The diets supplied for C. lactis significantly affected the final population densities of A. swirskii [likelihood ratio (LR) χ22 = 130.51, P < 0.0001] and C. lactis (LR χ22 = 65.37, P < 0.0001) (Fig. 2). Final densities of A. swirskii were significantly higher when prey was supplied by the SY and Y diets, and prey density was significantly higher on the SY diet than on the S and Y diets alone.

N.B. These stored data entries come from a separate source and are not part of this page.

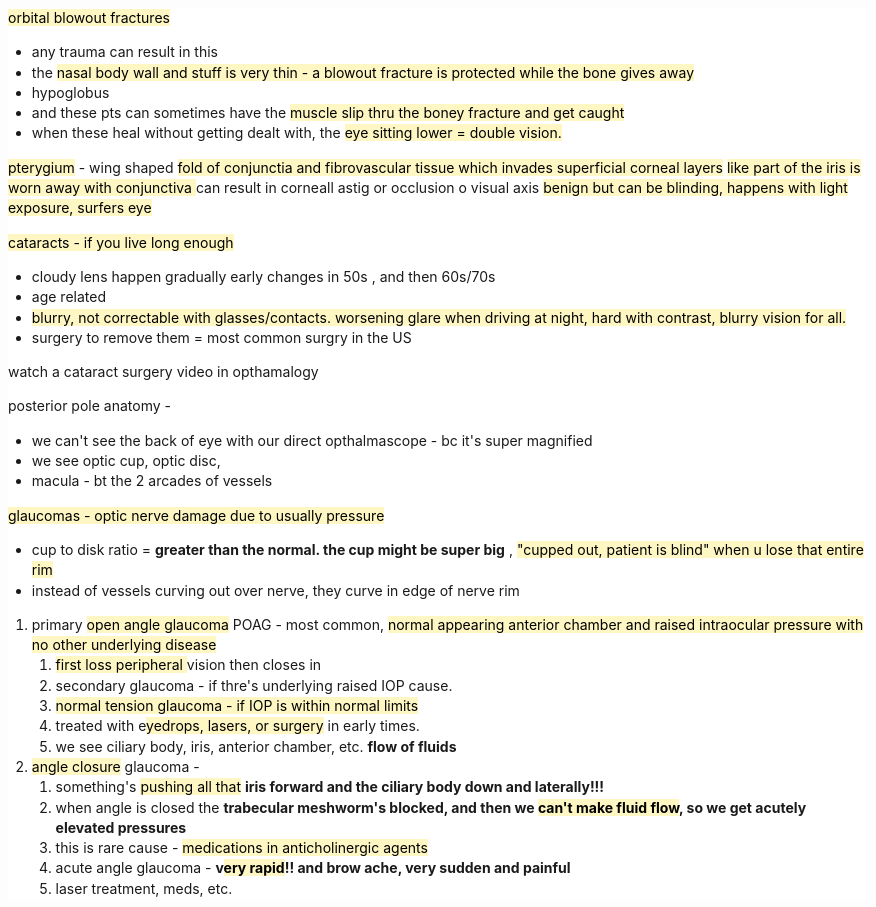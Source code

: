 <mark style="background: #FFF3A3A6;">orbital blowout fractures</mark>
- any trauma can result in this 
- the <mark style="background: #FFF3A3A6;">nasal body wall and stuff is very thin - a blowout fracture is protected while the bone gives away </mark>
- hypoglobus 
- and these pts can sometimes have the <mark style="background: #FFF3A3A6;">muscle slip thru the boney fracture and get caught </mark>
- when these heal without getting dealt with, the <mark style="background: #FFF3A3A6;">eye sitting lower = double vision. </mark>

<mark style="background: #FFF3A3A6;">pterygium</mark> - wing shaped <mark style="background: #FFF3A3A6;">fold of conjunctia and fibrovascular tissue which invades superficial corneal layers</mark>
<mark style="background: #FFF3A3A6;">like part of the iris is worn away with conjunctiva </mark>
can result in corneall astig or occlusion o visual axis
<mark style="background: #FFF3A3A6;">benign but can be blinding, happens with light exposure, surfers eye</mark>

<mark style="background: #FFF3A3A6;">cataracts - if you live long enough </mark>
- cloudy lens happen gradually early changes in 50s , and then 60s/70s
- age related 
- <mark style="background: #FFF3A3A6;">blurry, not correctable with glasses/contacts. worsening glare when driving at night, hard with contrast, blurry vision for all. </mark>
- surgery to remove them = most common surgry in the US 

watch a cataract surgery video in opthamalogy 

posterior pole anatomy - 
- we can't see the back of eye with our direct opthalmascope - bc it's super magnified 
- we see optic cup, optic disc, 
- macula - bt the 2 arcades of vessels

<mark style="background: #FFF3A3A6;">glaucomas - optic nerve damage due to usually pressure</mark>
- cup to disk ratio = **greater than the normal. the cup might be super big** , <mark style="background: #FFF3A3A6;">"cupped out, patient is blind" when u lose that entire rim </mark>
- instead of vessels curving out over nerve, they curve in edge of nerve rim 

1. primary <mark style="background: #FFF3A3A6;">open angle glaucoma</mark> POAG - most common, <mark style="background: #FFF3A3A6;">normal appearing anterior chamber and raised intraocular pressure with no other underlying disease</mark>
	1. <mark style="background: #FFF3A3A6;"> first loss peripheral </mark>vision then closes in 
	2. secondary glaucoma - if thre's underlying raised IOP cause. 
	3. <mark style="background: #FFF3A3A6;">normal tension glaucoma - if IOP is within normal limits</mark>
	4. treated with e<mark style="background: #FFF3A3A6;">yedrops, lasers, or surgery</mark> in early times. 
	5. we see ciliary body, iris, anterior chamber, etc. **flow of fluids**
2. <mark style="background: #FFF3A3A6;">angle closure</mark> glaucoma - 
	1. something's <mark style="background: #FFF3A3A6;">pushing all that</mark> **iris forward and the ciliary body down and laterally!!!**
	2. when angle is closed the **trabecular meshworm's blocked, and then we <mark style="background: #FFF3A3A6;">can't make fluid flow</mark>, so we get acutely elevated pressures**
	3. this is rare cause - <mark style="background: #FFF3A3A6;">medications in anticholinergic agents</mark>
	4. acute angle glaucoma - **v<mark style="background: #FFF3A3A6;">ery rapid</mark>!! and brow ache, very sudden and painful**
	5. laser treatment, meds, etc.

In contrast, the initial predator:prey ratio did not affect the final population densities of A. swirskii (LR χ21 = 0.34, P = 0.56) or C. lactis (LR χ21 = 0.02, P = 0.90). There was also no significant interaction effect of diet and initial predator:prey ratio on the final population densities of A. swirskii (LR χ22 = 0.22, P = 0.89) or C. lactis (LR χ22 = 1.09, P = 0.58). The final predator:prey ratio varied among the different diets (LR χ22 = 6030.68, P = 0.0001) but was highest on the Y diet (Fig. 3). The final predator:prey ratio increased with the initial ratio (LR χ21 = 6.06, P = 0.01). There was a significant interaction between diet and initial predator:prey ratio (LR χ22 = 131.38, P = 0.0001).
This experiment showed that higher numbers of A. swirskii were produced when prey was provided by the SY and Y diets. However, the highest prey densities were observed on the SY diet, so the final predator:prey ratio was highest on the Y diet. Therefore, the Y diet was the most suitable medium for high rates of A. swirskii population growth. Because moisture increased in the SY diet after 2 weeks, this may have disturbed the foraging and reproduction of A. swirskii (even though C. lactis was still able to reproduce in these conditions). High prey densities might interfere with A. swirskii on the SY diet (Chant 1961); additionally, a saturating type II functional response as well as mutual interference by A. swirskii itself (Fathipour et al. 2020) may limit oviposition rates and fecundity (Nakamichi et al. 2020). In this study, A. swirskii populations (both males and females) increased 40.5 times after 30 days without additional prey at an initial predator:prey ratio of 1:20, on the baker’s yeast diet. In a previous study, with the same initial number of females and predator:prey ratio, the female-only population increased 21.5 times after 24 + 4 days when provided with an additional supply of prey (Ji et al. 2016). While it is difficult to compare these 2 studies because of differences in methodology and unreported sex ratios, this combination of dietary resources and prey appears to support sufficiently high rates of reproduction and survival for the predatory mite A. swirskii.
C. lactis exhibited a higher population growth on the S diet than on a diet of white sugar because of the higher water and nitrogen contents of the S diet (Iimuro 1956). The relatively low densities of both mites on the S diet during this study may be due to the nutrient content of the S diet, which was too poor for C. lactis (so the predator could not find enough prey), or because the S medium was too sticky for both mites to successfully forage and reproduce. While C. lactis can be reared on the Y diet alone (baker’s yeast, Chmielewski 1971), an SY mixture was optimal (4:6 ratio of white sugar and brewer’s yeast, Matsumoto 1964 and Okamoto 1984). Baker’s yeast is available in several different forms; coarse, oblong granules of dry yeast was used in this study. This form served as a porous medium and allowed free movement of both mites and provided sufficient nutrition for C. lactis. Therefore, the Y diet (baker’s yeast) was a suitable diet for C. lactis when rearing A. swirskii.
Rearing programs that involve factitious hosts can reduce the complexity and cost of producing biological control agents. Even though the predatory mite A. swirskii can reproduce on pollen, the collection of pollen is a laborious process and A. swirskii reared on cattail pollen do not reproduce as well as those provided with C. lactis (Nguyen et al. 2013). Moreover, when the rearing hosts themselves are crop pests, there can be a risk of spreading them along with the control agent when they are used in the mass culture of natural enemies. For instance, this became a problem in Spain when rearing Eretmocerus mundus (Mercet) on the Q strain of the whitefly Bemisia tabaci (Gennadius) (Van Driesche et al. 2008). However, the dried fruit mite C. lactis, which was used as an alternative prey in this study, did not damage crops.